According to Brazilian press reports which have been confirmed by U.S officials, the Brazilian team has been training the Iraqis in rocket aerodynamics, flight testing and the control of rocket trajectories. The Brazilians have also shown Iraq how to use on-board electronics and rocket propellants.

The team has been in Iraq since at least the spring of 1989, which helps explain why last December Iraq suddenly launched a space rocket big enough to orbit satellites.

Iraq made the rocket — potentially useful as an intermediate-range missile — by strapping together five Soviet-supplied Scud missiles, which Brazil is also helping Iraq improve. These are the same missiles Iraq used to bombard the civilian population of Teheran — and the same missiles Iraq is aiming at Tel Aviv from a launch site west of Baghdad.

The leader of Brazil’s high-tech mercenaries is Gen. Hugo Piva, the retired director of Brazil’s Aerospace Technology Center, known in Brazil as CTA. At CTA, he was in charge of converting Brazil’s latest space rocket, the Sonda IV, into a missile big enough to carry a nuclear warhead, and of secretly making nuclear weapon material by enriching uranium by using gas centrifuges.

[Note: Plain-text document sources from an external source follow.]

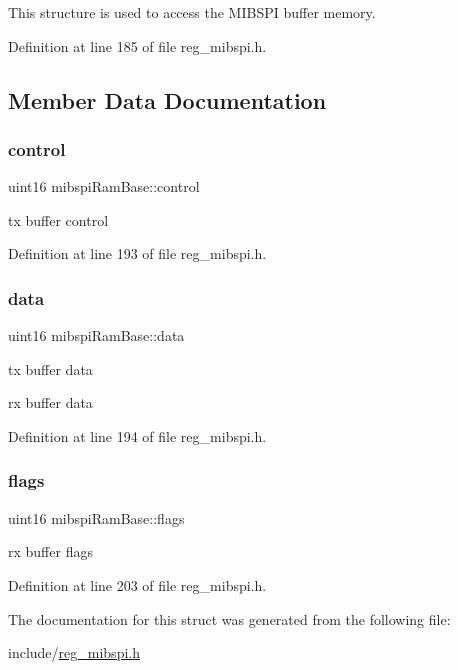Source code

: This structure is used to access the M\+I\+B\+S\+PI buffer memory. 

Definition at line 185 of file reg\+\_\+mibspi.\+h.



\subsection{Member Data Documentation}
\mbox{\label{structmibspiRamBase_ac96ab60a96dcd73e510dde85eb28b90d}} 
\subsubsection{\texorpdfstring{control}{control}}
{\footnotesize\ttfamily uint16 mibspi\+Ram\+Base\+::control}

tx buffer control 

Definition at line 193 of file reg\+\_\+mibspi.\+h.

\mbox{\label{structmibspiRamBase_a1fe10494816123842ffb8fb7ba9cbc42}} 
\subsubsection{\texorpdfstring{data}{data}}
{\footnotesize\ttfamily uint16 mibspi\+Ram\+Base\+::data}

tx buffer data

rx buffer data 

Definition at line 194 of file reg\+\_\+mibspi.\+h.

\mbox{\label{structmibspiRamBase_a510d1c79ffd0312d12bfe0ba70fbfbdc}} 
\subsubsection{\texorpdfstring{flags}{flags}}
{\footnotesize\ttfamily uint16 mibspi\+Ram\+Base\+::flags}

rx buffer flags 

Definition at line 203 of file reg\+\_\+mibspi.\+h.



The documentation for this struct was generated from the following file\+:\begin{DoxyCompactItemize}
\item 
include/\mbox{\hyperlink{reg__mibspi_8h}{reg\+\_\+mibspi.\+h}}\end{DoxyCompactItemize}
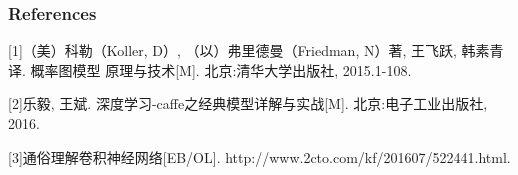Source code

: \documentclass{article} %
\begin{document}
\begin{CJK*}{UTF8}{gkai}
\subsubsection*{References}

\small{
[1]（美）科勒（Koller, D）, （以）弗里德曼（Friedman, N）著, 王飞跃, 韩素青译. 概率图模型 原理与技术[M]. 北京:清华大学出版社, 2015.1-108.

[2]乐毅, 王斌. 深度学习-caffe之经典模型详解与实战[M]. 北京:电子工业出版社, 2016.

[3]通俗理解卷积神经网络[EB/OL]. http://www.2cto.com/kf/201607/522441.html.

}
\end{CJK*}
\end{document}
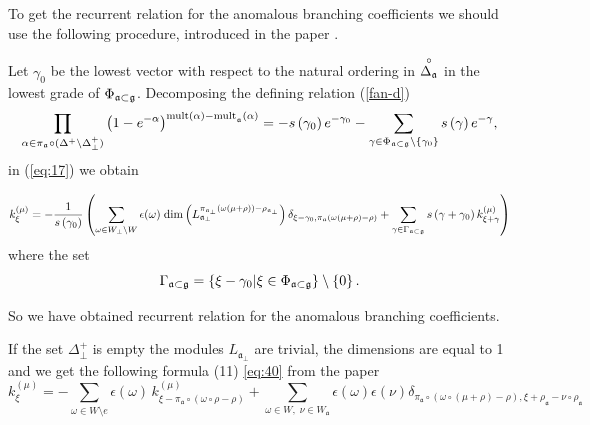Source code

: \documentclass[a4paper,12pt]{article}
\theoremstyle{definition} \newtheorem{Def}{Definition}
\begin{document}
To get the recurrent relation for the anomalous branching coefficients we should use the following procedure, introduced in the paper \cite{ilyin812pbc}.

Let $\gamma
_{0} $ be the lowest vector with respect to the natural ordering in $%
\overset{\circ }{\Delta _{\frak{a}}}$ in the lowest grade of $\Phi _{\frak{a}\subset \frak{g}}$. Decomposing the defining relation (\ref{fan-d})
\begin{equation}
  \label{eq:18}
  \prod_{\alpha\in \pi_{\mathfrak{a}}\circ (\Delta^{+}\setminus \Delta^{+}_{\bot})}\left(
    1-e^{-\alpha }\right) ^{\mathrm{{mult}\left( \alpha \right) -{mult}}_{\frak{a%
      }}\mathrm{\left( \alpha \right) }}=-s\left( \gamma _{0}\right) e^{-\gamma
    _{0}}-\sum_{\gamma \in \Phi _{\frak{a}\subset \frak{g}}\setminus \left\{\gamma_{0}\right\}}s\left( \gamma \right) e^{-\gamma },
\end{equation}
in (\ref{eq:17}) we obtain

\begin{equation}
  k_{\xi }^{\left( \mu \right) }=
  -\frac{1}{s\left( \gamma _{0}\right) }
  \left(
    \sum_{\omega\in W_{\bot}\backslash W} \epsilon(\omega)\; \mathrm{dim}
    \left(L^{\pi_{\mathfrak{a}_{\bot}}(\omega(\mu+\rho))-\rho_{\mathfrak{a}_{\bot}}}_{\mathfrak{a}_{\bot}}\right)
    \delta_{\xi-\gamma_0,\pi_{\mathfrak{a}}(\omega(\mu+\rho)-\rho)}+
    \sum_{\gamma \in \Gamma _{\frak{a}\subset \frak{g}}} s\left( \gamma +\gamma _{0}\right) k_{\xi+\gamma }^{\left( \mu \right) }
  \right)
\label{recurrent relation}
\end{equation}
where the set
\begin{equation}
\Gamma _{\frak{a}\subset \frak{g}}=\left\{ \xi -\gamma _{0}|\xi \in \Phi _{%
\frak{a}\subset \frak{g}}\right\} \setminus \left\{ 0\right\} .
\label{fan-defined}
\end{equation}

So we have obtained recurrent relation for the anomalous branching coefficients.

If the set $\Delta_{\bot}^{+}$ is empty the modules $L_{\mathfrak{a}_{\bot}}$ are trivial, the dimensions are equal to 1 and we get the following formula (11) \eqref{eq:40} from the paper \cite{ilyin812pbc}
\begin{equation}
  \label{eq:40}
  k_{\xi }^{\left( \mu \right) }=-\sum_{\omega\in W\setminus e} \epsilon(\omega)\, k^{(\mu)}_{\xi-\pi_{\mathfrak{a}}\circ (\omega\circ \rho - \rho)} +
  \sum_{\omega\in W,\; \nu\in W_{\mathfrak{a}}} \epsilon(\omega)\epsilon(\nu)\delta_{\pi_{\mathfrak{a}}\circ (\omega\circ (\mu+\rho)-\rho),\xi+\rho_{\mathfrak{a}}-\nu\circ \rho_{\mathfrak{a}}}
\end{equation}
\end{document}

According to West German intelligence, CTA has become so adept at designing centrifuges that it has already enriched uranium almost to nuclear weapon grade. CTA is situated next door to, and exchanges personnel with, Embraer, the Brazilian aircraft manufacturer that wants to buy the I.B.M. supercomputer. Embraer and CTA are both part of Brazil’s team in Iraq.

Iraq, like Brazil, is hoping to make nuclear weapon material. It has bought a machine for manufacturing centrifuges from a company in West Germany. The German company has already sold such a machine to Brazil. The magazine Der Spiegel has reported that there is a dense network of relations between nuclear bomb builders in Iraq and Brazil, on the one hand, and German contractors on the other.

CTA’s nuclear scientists in Brazil can gain access to the supercomputer through Embraer and can share nuclear calculations with their Iraqi customers.

For an atomic bomb designer, a supercomputer can simulate the implosive shock wave that detonates nuclear warheads, calculate the multiplication of neutrons. in a nuclear chain reaction and model the process of nuclear fusion in a hydrogen bomb.

Thus, the I.B.M. supercomputer.may help design the Iraqi bomb as well as Iraqi missiles.

Commerce Department regulations require that a country should have good “nonproliferation credentials” to buy a U.S. supercomputer. The country should be a party to the Nuclear Nonproliferation Treaty, have all of its nuclear activities under international inspection and have a nuclear trade agreement with the U.S. Brazil fails on every count.

Nonetheless, the Commerce and State Department officials, along with I.B.M., argue — absurdly, naively or cynically — that Brazil should be excused from these requirements because U.S. agents would be able to inspect the supercomputer and prevent its misapplication.

I.B.M. says it has no evidence of any relationship between Embraer and Iraq. Is I.B.M.’s head buried in the sand?

Embraer will be free to design aircraft — to compute air flows around aircraft noses and wings. The programs for making such calculations are the same as those for calculating such flows around missile noses and fins, and strongly resemble those for modeling nuclear explosions. American inspectors probably will not be able to detect any violation. State and Commerce Department officials, along with I.B.M., are on a perilous course. For their separate reasons, they are ready to ignore Brazil’s outrageous aid to Iraq and risk helping Brazil and Iraq get the bomb. They are sending the world an ominous signal: profits and vague diplomatic goals mean more than nuclear proliferation.